Bay Mud Settlement

I am not a geotechnical engineer, but I have a question concerning the settlement of bay bud with several feet of fill on top, and a high water table. I understand the logic concerning the long term settlement of the bay mud due to the weight of the fill, but my question is in regards to the effects of lowering of the water table in the fill. It has been described to me that by lowering the water table, the fill is now no longer bouyant and therefore heavier. This heavier weight then results in additional settlement of the fill. This does not make since to me, as the total weight on top of the bay mud is heavier with fill and water than with just fill. Am I missing something?

In addition, what happens when the water table is lowered into the bay mud?
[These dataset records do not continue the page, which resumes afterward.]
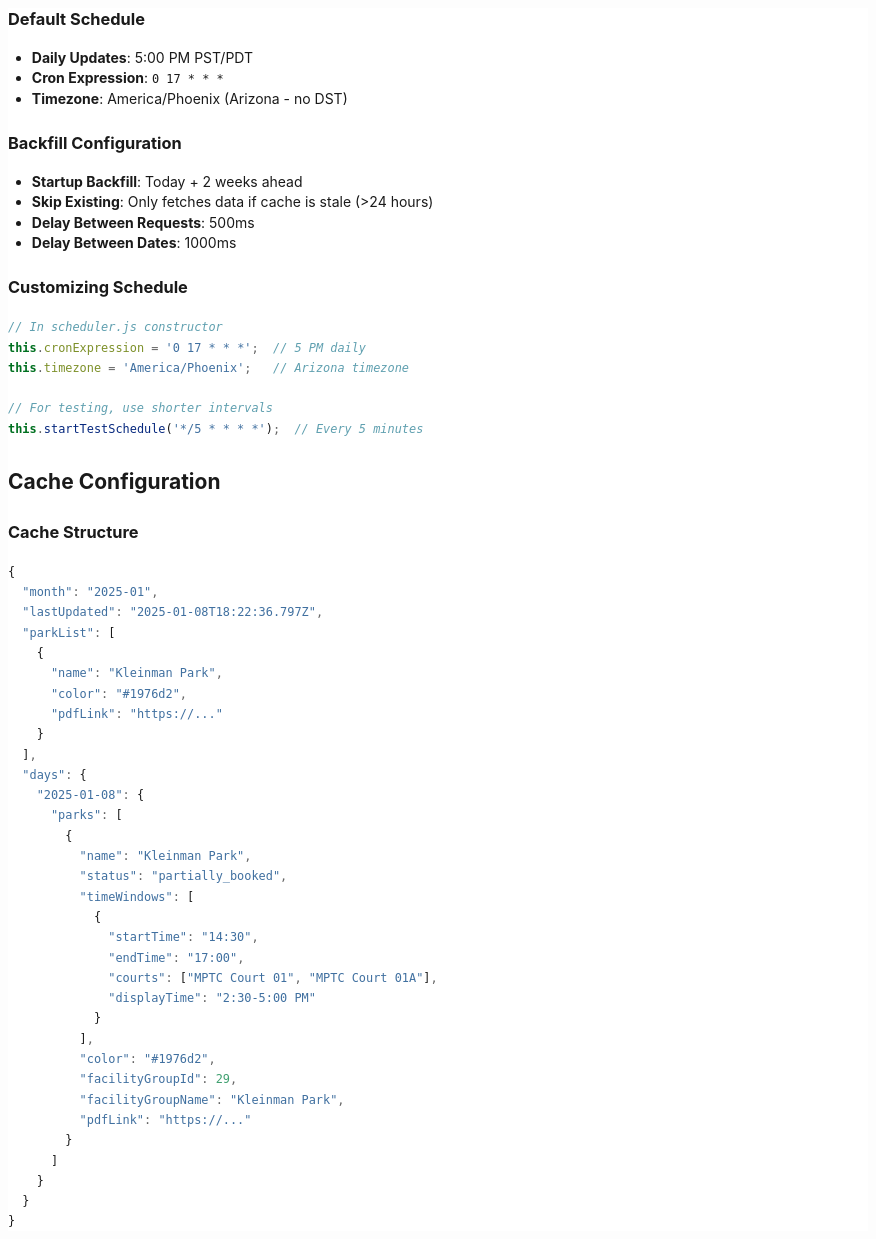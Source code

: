 ### Default Schedule
- **Daily Updates**: 5:00 PM PST/PDT
- **Cron Expression**: `0 17 * * *`
- **Timezone**: America/Phoenix (Arizona - no DST)

### Backfill Configuration
- **Startup Backfill**: Today + 2 weeks ahead
- **Skip Existing**: Only fetches data if cache is stale (>24 hours)
- **Delay Between Requests**: 500ms
- **Delay Between Dates**: 1000ms

### Customizing Schedule

```javascript
// In scheduler.js constructor
this.cronExpression = '0 17 * * *';  // 5 PM daily
this.timezone = 'America/Phoenix';   // Arizona timezone

// For testing, use shorter intervals
this.startTestSchedule('*/5 * * * *');  // Every 5 minutes
```

## Cache Configuration

### Cache Structure
```javascript
{
  "month": "2025-01",
  "lastUpdated": "2025-01-08T18:22:36.797Z",
  "parkList": [
    {
      "name": "Kleinman Park",
      "color": "#1976d2",
      "pdfLink": "https://..."
    }
  ],
  "days": {
    "2025-01-08": {
      "parks": [
        {
          "name": "Kleinman Park",
          "status": "partially_booked",
          "timeWindows": [
            {
              "startTime": "14:30",
              "endTime": "17:00",
              "courts": ["MPTC Court 01", "MPTC Court 01A"],
              "displayTime": "2:30-5:00 PM"
            }
          ],
          "color": "#1976d2",
          "facilityGroupId": 29,
          "facilityGroupName": "Kleinman Park",
          "pdfLink": "https://..."
        }
      ]
    }
  }
}
```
Soil Mechanics / Geotechnical Analysis Geotechnical Investigations & In-Situ Testing Engineering Geology Groundwater Flow & Seepage

Asked 12/10/2021 01:00, updated: 13/04/2022 16:26

1 Answer

Votes: 1

Stephen Buttling

Yes Someone, I am afraid that, as you are not a geotechnical engineer, you are indeed missing something. Soil is a three phase system, made up of solid, fluid and gas. The solid is the soil particles, the fluid is normally water, and the gas can be air. Below the water table there is no air, so only solid and water. The water is continuously connected, so is subject to hydrostatic pressure, which we call the pore pressure. While gravity, and the soil above, is trying to push the particles closer together (total stress), the water is trying to push them apart. The difference between these two pressures, being the net pressure pushing the particles together, is what we call effective stress. When you lower the water table in the fill the total stress remains the same but the effective stress increases because there is less water pressure. This leads to consolidation. The same will happen if the water table is lowered into the Bay Mud, but that will be slower because of the lower hydraulic conductivity. Hope that helps.